Aitchison’s comments are especially important since he dispenses with the red herring that the issue here is legality — one Conservatives like Poilievre perfected under Harper.
In Canada, the real issue is protecting access to abortion services, not defending their legal status or guarding against legislation that would criminalize them.
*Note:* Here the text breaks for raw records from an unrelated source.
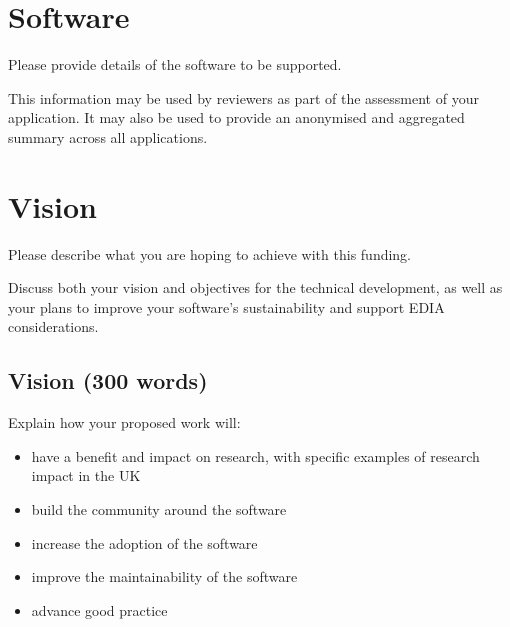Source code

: \documentclass[12pt]{article}
\newenvironment{instruction}{%
    \begin{tcolorbox}[colback=red!5,colframe=red,title=Instruction]%
}{%
    \end{tcolorbox}%
}
\begin{document}
\pagebreak

\section*{Software}

\begin{instruction}

Please provide details of the software to be supported.

This information may be used by reviewers as part of the assessment of your application. It may also be used to provide an anonymised and aggregated summary across all applications.

\end{instruction}



\pagebreak

\section*{Vision}

\begin{instruction}

Please describe what you are hoping to achieve with this funding.

Discuss both your vision and objectives for the technical development, as well as your plans to improve your software's sustainability and support EDIA considerations.

\end{instruction}

\subsection*{Vision (300 words)}

\begin{instruction}

Explain how your proposed work will:

\begin{itemize}
    \item have a benefit and impact on research, with specific examples of research impact in the UK
    \item build the community around the software
    \item increase the adoption of the software
    \item improve the maintainability of the software
    \item advance good practice
\end{itemize}

\end{instruction}
\end{document}
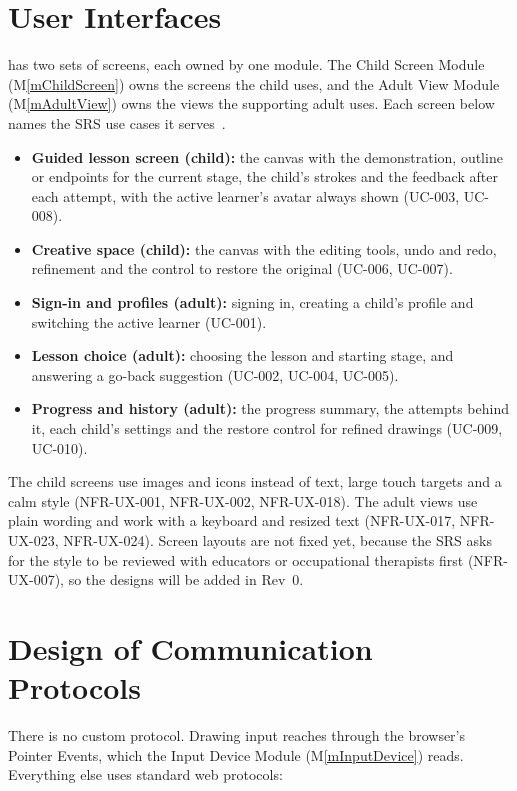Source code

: \documentclass[12pt, titlepage]{article}
\newcommand{\mref}[1]{M\ref{#1}}
\begin{document}
\section{User Interfaces} \label{SecUI}

\progname{} has two sets of screens, each owned by one module. The Child Screen
Module (\mref{mChildScreen}) owns the screens the child uses, and the Adult View
Module (\mref{mAdultView}) owns the views the supporting adult uses. Each screen
below names the SRS use cases it serves~\citep{SRS}.

\begin{itemize}
\item \textbf{Guided lesson screen (child):} the canvas with the demonstration,
  outline or endpoints for the current stage, the child's strokes and the
  feedback after each attempt, with the active learner's avatar always shown
  (UC-003, UC-008).
\item \textbf{Creative space (child):} the canvas with the editing tools, undo
  and redo, refinement and the control to restore the original (UC-006,
  UC-007).
\item \textbf{Sign-in and profiles (adult):} signing in, creating a child's
  profile and switching the active learner (UC-001).
\item \textbf{Lesson choice (adult):} choosing the lesson and starting stage,
  and answering a go-back suggestion (UC-002, UC-004, UC-005).
\item \textbf{Progress and history (adult):} the progress summary, the attempts
  behind it, each child's settings and the restore control for refined drawings
  (UC-009, UC-010).
\end{itemize}

The child screens use images and icons instead of text, large touch targets and
a calm style (NFR-UX-001, NFR-UX-002, NFR-UX-018). The adult views use plain
wording and work with a keyboard and resized text (NFR-UX-017, NFR-UX-023,
NFR-UX-024). Screen layouts are not fixed yet, because the SRS asks for the
style to be reviewed with educators or occupational therapists first
(NFR-UX-007), so the designs will be added in Rev~0.

\section{Design of Communication Protocols} \label{SecProtocols}

There is no custom protocol. Drawing input reaches \progname{} through the
browser's Pointer Events, which the Input Device Module (\mref{mInputDevice})
reads. Everything else uses standard web protocols:
\end{document}
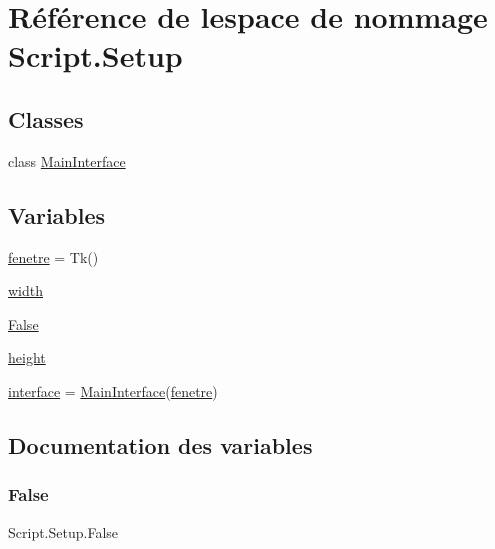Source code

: \hypertarget{namespaceScript_1_1Setup}{}\section{Référence de l\textquotesingle{}espace de nommage Script.\+Setup}
\label{namespaceScript_1_1Setup}
\subsection*{Classes}
\begin{DoxyCompactItemize}
\item 
class \hyperlink{classScript_1_1Setup_1_1MainInterface}{Main\+Interface}
\end{DoxyCompactItemize}
\subsection*{Variables}
\begin{DoxyCompactItemize}
\item 
\hyperlink{namespaceScript_1_1Setup_a29d68f31a39926032c0d32fe3ea0c4eb}{fenetre} = Tk()
\item 
\hyperlink{namespaceScript_1_1Setup_a430ab18615fdd48075635baef7ed6832}{width}
\item 
\hyperlink{namespaceScript_1_1Setup_a21f36134f509add0c0704c2ed5ea51fc}{False}
\item 
\hyperlink{namespaceScript_1_1Setup_a334aa187cc8c0b7354d8f6b33894d575}{height}
\item 
\hyperlink{namespaceScript_1_1Setup_a11f256776bccf507b8e83363360c8ff7}{interface} = \hyperlink{classScript_1_1Setup_1_1MainInterface}{Main\+Interface}(\hyperlink{namespaceScript_1_1Setup_a29d68f31a39926032c0d32fe3ea0c4eb}{fenetre})
\end{DoxyCompactItemize}


\subsection{Documentation des variables}
\mbox{\label{namespaceScript_1_1Setup_a21f36134f509add0c0704c2ed5ea51fc}} 
\subsubsection{\texorpdfstring{False}{False}}
{\footnotesize\ttfamily Script.\+Setup.\+False}



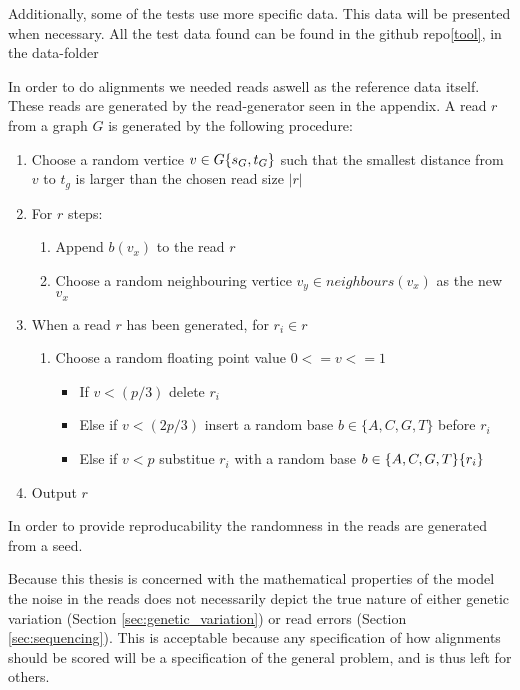 \documentclass[thesis.tex]{subfiles}
\begin{document}
Additionally, some of the tests use more specific data. This data will be presented when necessary. All the test data found can be found in the github repo\ref{tool}, in the data-folder\\
\par\noindent
In order to do alignments we needed reads aswell as the reference data itself. These reads are generated by the read-generator seen in the appendix. A read $r$ from a graph $G$ is generated by the following procedure:
\begin{enumerate}
  \item Choose a random vertice $v \in G\\\{s_G, t_G\}$ such that the smallest distance from $v$ to $t_g$ is larger than the chosen read size $|r|$
  \item For $r$ steps:
  \begin{enumerate}
    \item Append $b(v_x)$ to the read $r$
    \item Choose a random neighbouring vertice $v_y \in neighbours(v_x)$ as the new $v_x$
  \end{enumerate}
  \item When a read $r$ has been generated, for $r_i \in r$
  \begin{enumerate}
    \item Choose a random floating point value $0<=v<=1$
    \begin{itemize}
      \item If $v<(p/3)$ delete $r_i$
      \item Else if $v<(2p/3)$ insert a random base $b \in \{A, C, G, T\}$ before $r_i$
      \item Else if $v<p$ substitue $r_i$ with a random base $b \in \{A, C, G, T\} \\ \{r_i\}$
    \end{itemize}
  \end{enumerate}
  \item Output $r$
\end{enumerate}
In order to provide reproducability the randomness in the reads are generated from a seed.\\
\par\noindent
Because this thesis is concerned with the mathematical properties of the model the noise in the reads does not necessarily depict the true nature of either genetic variation (Section \ref{sec:genetic_variation}) or read errors (Section \ref{sec:sequencing}). This is acceptable because any specification of how alignments should be scored will be a specification of the general problem, and is thus left for others.
\end{document}
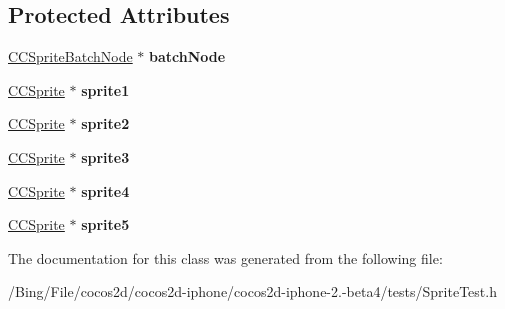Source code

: \subsection*{Protected Attributes}
\begin{DoxyCompactItemize}
\item 
\hypertarget{interface_sprite_batch_node_reorder_same_index_a0684c3a2aee73d028d8fc8aab4374791}{\hyperlink{interface_c_c_sprite_batch_node}{C\-C\-Sprite\-Batch\-Node} $\ast$ {\bfseries batch\-Node}}\label{interface_sprite_batch_node_reorder_same_index_a0684c3a2aee73d028d8fc8aab4374791}

\item 
\hypertarget{interface_sprite_batch_node_reorder_same_index_aa777906090909996dee1557763ba468d}{\hyperlink{class_c_c_sprite}{C\-C\-Sprite} $\ast$ {\bfseries sprite1}}\label{interface_sprite_batch_node_reorder_same_index_aa777906090909996dee1557763ba468d}

\item 
\hypertarget{interface_sprite_batch_node_reorder_same_index_a7cf26af885a747f66798c4985d5c398e}{\hyperlink{class_c_c_sprite}{C\-C\-Sprite} $\ast$ {\bfseries sprite2}}\label{interface_sprite_batch_node_reorder_same_index_a7cf26af885a747f66798c4985d5c398e}

\item 
\hypertarget{interface_sprite_batch_node_reorder_same_index_a257c9baa836a88277428dcbe521ffe8c}{\hyperlink{class_c_c_sprite}{C\-C\-Sprite} $\ast$ {\bfseries sprite3}}\label{interface_sprite_batch_node_reorder_same_index_a257c9baa836a88277428dcbe521ffe8c}

\item 
\hypertarget{interface_sprite_batch_node_reorder_same_index_a503054092aa172f0263c82083afcd27e}{\hyperlink{class_c_c_sprite}{C\-C\-Sprite} $\ast$ {\bfseries sprite4}}\label{interface_sprite_batch_node_reorder_same_index_a503054092aa172f0263c82083afcd27e}

\item 
\hypertarget{interface_sprite_batch_node_reorder_same_index_aa89a4c922ad12a68b80156b5ee19a7da}{\hyperlink{class_c_c_sprite}{C\-C\-Sprite} $\ast$ {\bfseries sprite5}}\label{interface_sprite_batch_node_reorder_same_index_aa89a4c922ad12a68b80156b5ee19a7da}

\end{DoxyCompactItemize}


The documentation for this class was generated from the following file\-:\begin{DoxyCompactItemize}
\item 
/\-Bing/\-File/cocos2d/cocos2d-\/iphone/cocos2d-\/iphone-\/2.-\/beta4/tests/Sprite\-Test.\-h\end{DoxyCompactItemize}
Opinion: For weeks now, Pierre Poilievre has been campaigning on a pledge to “fire the gatekeepers” and make Canada “the freest country on Earth,” writes columnist @maxfawcett. #Abortion #ReproductiveRights
As Judy Rebick, the founder of Rabble.ca and a leader in the pro-choice movement in the 1980s, wrote in a recent piece, “In Alberta, access to abortion is slowly being eroded. It’s been a recent fight in New Brunswick and P.E.I. While the Ontario PC party is trying hard to dissociate from social conservatives before the June 2 election, there is little question that, if they are re-elected, the anti-choice [forces] will up the pressure to restrict access.”
As such, promises like the one Poilievre made Tuesday that a government led by him “will not introduce or pass any laws restricting abortion” aren’t worth nearly as much as some people would like to pretend. But he’s not out of the woods yet on this issue, especially if the leaked draft opinion on Roe v. Wade becomes reality in June. There’s still clear daylight here between Poilievre and the more progressive CPC leadership candidates, and it might give them a way back into a race that looked all but over just a few days ago.
They should be asking Poilievre to explain how he reconciles his relentless promotion of freedom with his refusal to say much of anything about the reproductive freedoms currently available in Canada.
They might also want to point out that while he has repeatedly championed people’s right not to get a COVID-19 vaccine, he hasn’t been nearly as outspoken when it comes to an individual’s right to choose. In an interview with the far-right outlet True North, Poilievre said he wanted to “build a coalition around freedom” that included “the freedom to make your own bodily and health decisions.”
It’s fair to ask if that coalition affords the same legitimacy and respect to pro-choice advocates as it does anti-vaccine protesters.